Technology and Education: How the Current Utilization of IVUS Illustrates Opportunities to Maximize Physician Education
By Nicholas Voutsinas, MD, RPVI, Assistant Program Director, Integrated Interventional Radiology Residency, Vanderbilt University Medical Center
It was not long ago that the COVID-19 pandemic-related shutdowns in China led to a worldwide iodinated contrast shortage. Hospitals, health systems, government organizations, and radiology societies developed policies and initiatives to ration the available contrastand reduce overall consumption. Alternative tests and procedures were offered; however, many life-saving minimally invasive procedures performed by interventional cardiologists, vascular surgeons, and interventional radiologists still required iodinated contrast. Except, what if they didn’t?
Intravascular ultrasound has been around for many years, but has recently started to gain more prominence in minimally invasive image-guided interventions. Traditionally, ultrasound is thought of as an external beam that penetrates through the soft tissues, with a reflection of the sound waves allowing physicians to determine different structures and clinical conditions. Using the same technology, an intravascular ultrasound probe is placed within the blood vessels to evaluate various vascular conditions and assess surrounding structures. Previous research has shown a clear benefit of using intravascular ultrasound in the coronary space for characterizing plaque, assessing potential dissections, and ensuring optimal stent placement. Intravascular ultrasound is also being increasingly utilized for peripheral interventions in both the arterial and venous spaces. Similar to coronary utilization, peripheral arterial disease patients benefit from being able to visualize pathologies and ensure optimal treatment modality and resolutions from said treatment. In the venous space, a recent study in the Journal of Vascular and Interventional Radiology, showed over 70% utilization by operators placing venous stents to demonstrate optimal wall apposition and placement. Studies have previously demonstrated the value of intravascular ultrasound in assessing treatment response to procedures designed to remove thrombus from the venous system. During endovascular aortic repair, interventional physicians are able to use intravascular ultrasound to distinguish the true aortic lumen from the false one in order to prevent complications from malpositioned grafts.
For intravascular ultrasound and other technologies, more education can only help grow the practice of medicine and improve patient outcomes.
As it is most commonly being used, intravascular ultrasound is used as an adjunctive tool to assist procedural physicians during their procedure in combination with contrast injections with fluoroscopy. While there are some case reports in the literature detailing examples of procedures being performed solely with intravascular ultrasound, these instances are far from commonplace for most providers. There are likely multiple reasons for this: operator discomfort with not using fluoroscopy and iodinated contrast, established physicians being reluctant to change their practice so wildly, clinical scenarios where sole use of intravascular ultrasound would not be appropriate, and lack of appropriate education on how to interpret the imaging. Most of those reasons are likely unchangeable; however, education about using the device and understanding the images it provides is the best way to increase utilization of this growing technology.

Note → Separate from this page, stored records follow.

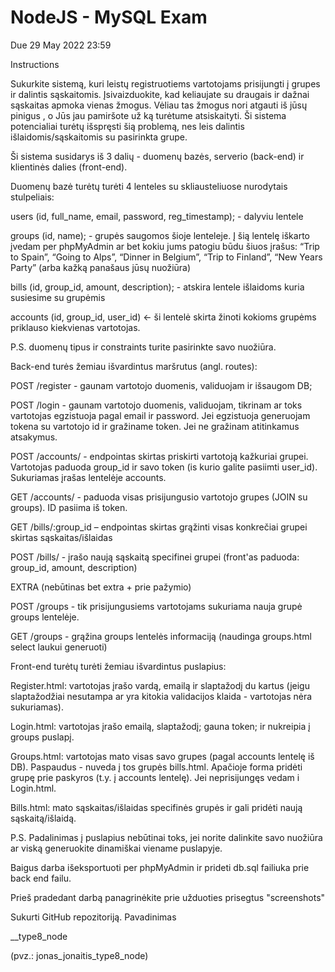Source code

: # NodeJS - MySQL Exam

Due 29 May 2022 23:59

Instructions

Sukurkite sistemą, kuri leistų registruotiems vartotojams prisijungti į grupes ir dalintis sąskaitomis. Įsivaizduokite, kad keliaujate su draugais ir dažnai sąskaitas apmoka vienas žmogus. Vėliau tas žmogus nori atgauti iš jūsų pinigus , o Jūs jau pamiršote už ką turėtume atsiskaityti. Ši sistema potencialiai turėtų išspręsti šią problemą, nes leis dalintis išlaidomis/sąskaitomis su pasirinkta grupe.  
 
Ši sistema susidarys iš 3 dalių - duomenų bazės, serverio (back-end) ir klientinės dalies (front-end). 
 

Duomenų bazė turėtų turėti 4 lenteles su skliausteliuose nurodytais stulpeliais: 

users (id, full_name, email, password, reg_timestamp); - dalyviu lentele 

groups (id, name); - grupės saugomos šioje lenteleje. Į šią lentelę iškarto įvedam per phpMyAdmin ar bet kokiu jums patogiu būdu šiuos įrašus: “Trip to Spain”, “Going to Alps”, “Dinner in Belgium”, “Trip to Finland”, “New Years Party” (arba kažką panašaus jūsų nuožiūra) 

bills (id, group_id, amount, description); - atskira lentele išlaidoms kuria susiesime su grupėmis 

accounts (id, group_id, user_id) <- ši lentelė skirta žinoti kokioms grupėms priklauso kiekvienas vartotojas. 
 
P.S. duomenų tipus ir constraints turite pasirinkte savo nuožiūra. 

Back-end turės žemiau išvardintus maršrutus (angl. routes): 

POST /register - gaunam vartotojo duomenis, validuojam ir išsaugom DB; 

POST /login - gaunam vartotojo duomenis, validuojam, tikrinam ar toks vartotojas egzistuoja pagal email ir password. Jei egzistuoja generuojam tokena su vartotojo id ir gražiname token. Jei ne gražinam atitinkamus atsakymus.  

POST /accounts/ - endpointas skirtas priskirti vartotoją kažkuriai grupei. Vartotojas paduoda group_id ir savo token (is kurio galite pasiimti user_id). Sukuriamas įrašas lentelėje accounts. 

GET /accounts/ - paduoda visas prisijungusio vartotojo grupes (JOIN su groups). ID pasiima iš token. 

GET /bills/:group_id – endpointas skirtas grąžinti visas konkrečiai grupei skirtas sąskaitas/išlaidas 

POST /bills/ - įrašo naują sąskaitą specifinei grupei (front'as paduoda: group_id, amount, description) 

EXTRA (nebūtinas bet extra + prie pažymio) 

POST /groups - tik prisijungusiems vartotojams sukuriama nauja grupė groups lentelėje. 

GET /groups - grąžina groups lentelės informaciją (naudinga groups.html select laukui generuoti) 

Front-end turėtų turėti žemiau išvardintus puslapius: 

Register.html: vartotojas įrašo vardą, emailą ir slaptažodį du kartus (jeigu slaptažodžiai nesutampa ar yra kitokia validacijos klaida - vartotojas nėra sukuriamas). 

Login.html: vartotojas įrašo emailą, slaptažodį; gauna token; ir nukreipia į groups puslapį. 

Groups.html: vartotojas mato visas savo grupes (pagal accounts lentelę iš DB). Paspaudus - nuveda į tos grupės bills.html. Apačioje forma pridėti grupę prie paskyros (t.y. į accounts lentelę). Jei neprisijungęs vedam i Login.html. 

Bills.html: mato sąskaitas/išlaidas specifinės grupės ir gali pridėti naują sąskaitą/išlaidą. 
 
P.S. Padalinimas į puslapius nebūtinai toks, jei norite dalinkite savo nuožiūra ar viską generuokite dinamiškai viename puslapyje.  

Baigus darba išeksportuoti per phpMyAdmin ir prideti db.sql failiuka prie back end failu.  

Prieš pradedant darbą panagrinėkite prie užduoties prisegtus "screenshots"  



Sukurti GitHub repozitoriją. Pavadinimas

<vardas>_<pavarde>_type8_node

(pvz.: jonas_jonaitis_type8_node)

Under the current educational environment, most education for intravascular ultrasound is either provided by attending physicians who have adopted the technology to their trainees and partners, or by the device manufacturing companies who provide seminars, workshops, and online resources to bridge the knowledge gap with potential novice users; however, there are inherent limitations to both of these models. Training programs in these highly subspecialized fields have a wide spectrum of disease states and interventions to cover in a relatively short time, and spending significant time focussing on one technology, which is not mandated by any of the societies that regulate these residencies or fellowships, would likely detract from perfecting the more common tasks and situations these physicians will encounter throughout their lifetimes. Device manufacturers have a large amount of resources to educate physicians on proper use of their product, but these come with obvious biases.
At the core of this dilemma is how does the medical education system functionally address the lifelong learning aspect of being physicians as new technologies arise and are adopted optimally for the provider and the patient. This is not a new challenge for medicine, but one that will become increasingly more relevant as the years progress when artificial intelligence (AI) becomes more integrated into the healthcare system, and all the opportunity for growth and potential for harm that this will bring. When new technologies are developed and adopted by practicing physicians, physicians attend workshops, have supervised cases by experienced operators, receive support from company representatives, and then go out and practice with little verification of being able to use their product effectively. Patients need to trust that they are not being used as test subjects for novel technologies, of which potential complications are not fully known.
It is the responsibility of the medical community to come up with rigorous ways to train not just the next generation of physicians, but also those out in practice in the community. Most physicians do not practice in an academic setting are not necessarily being exposed to new technologies in the best ways to serve their patients. Academic centers, industry, medical societies, and thought leaders in various medical fields provide a multitude of materials to educate their colleagues, employees, and trainees, and this focus must not diminish as the medical field advances into the future. For intravascular ultrasound and other technologies, more education can only help grow the practice of medicine and improve patient outcomes.